━━━ RECORDS FOR THE TASK

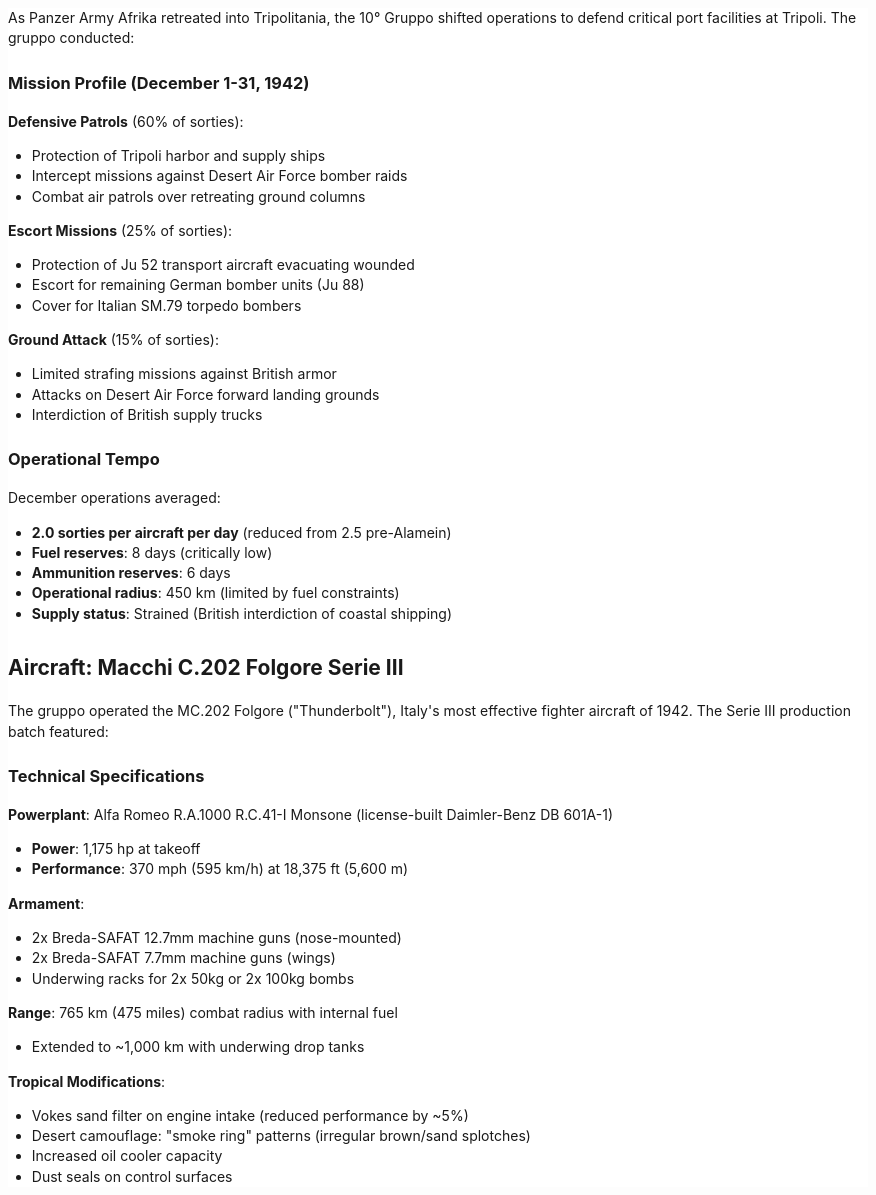 As Panzer Army Afrika retreated into Tripolitania, the 10° Gruppo shifted operations to defend critical port facilities at Tripoli. The gruppo conducted:

### Mission Profile (December 1-31, 1942)

**Defensive Patrols** (60% of sorties):
- Protection of Tripoli harbor and supply ships
- Intercept missions against Desert Air Force bomber raids
- Combat air patrols over retreating ground columns

**Escort Missions** (25% of sorties):
- Protection of Ju 52 transport aircraft evacuating wounded
- Escort for remaining German bomber units (Ju 88)
- Cover for Italian SM.79 torpedo bombers

**Ground Attack** (15% of sorties):
- Limited strafing missions against British armor
- Attacks on Desert Air Force forward landing grounds
- Interdiction of British supply trucks

### Operational Tempo

December operations averaged:
- **2.0 sorties per aircraft per day** (reduced from 2.5 pre-Alamein)
- **Fuel reserves**: 8 days (critically low)
- **Ammunition reserves**: 6 days
- **Operational radius**: 450 km (limited by fuel constraints)
- **Supply status**: Strained (British interdiction of coastal shipping)

## Aircraft: Macchi C.202 Folgore Serie III

The gruppo operated the MC.202 Folgore ("Thunderbolt"), Italy's most effective fighter aircraft of 1942. The Serie III production batch featured:

### Technical Specifications

**Powerplant**: Alfa Romeo R.A.1000 R.C.41-I Monsone (license-built Daimler-Benz DB 601A-1)
- **Power**: 1,175 hp at takeoff
- **Performance**: 370 mph (595 km/h) at 18,375 ft (5,600 m)

**Armament**:
- 2x Breda-SAFAT 12.7mm machine guns (nose-mounted)
- 2x Breda-SAFAT 7.7mm machine guns (wings)
- Underwing racks for 2x 50kg or 2x 100kg bombs

**Range**: 765 km (475 miles) combat radius with internal fuel
- Extended to ~1,000 km with underwing drop tanks

**Tropical Modifications**:
- Vokes sand filter on engine intake (reduced performance by ~5%)
- Desert camouflage: "smoke ring" patterns (irregular brown/sand splotches)
- Increased oil cooler capacity
- Dust seals on control surfaces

━━━━━━

AIM OF THE EXERCISE – Beginning with the line that contains "- Increased oil cooler capacity", write out every line through the end of the entries above, exactly.

TASK RESPONSE –
- Increased oil cooler capacity
- Dust seals on control surfaces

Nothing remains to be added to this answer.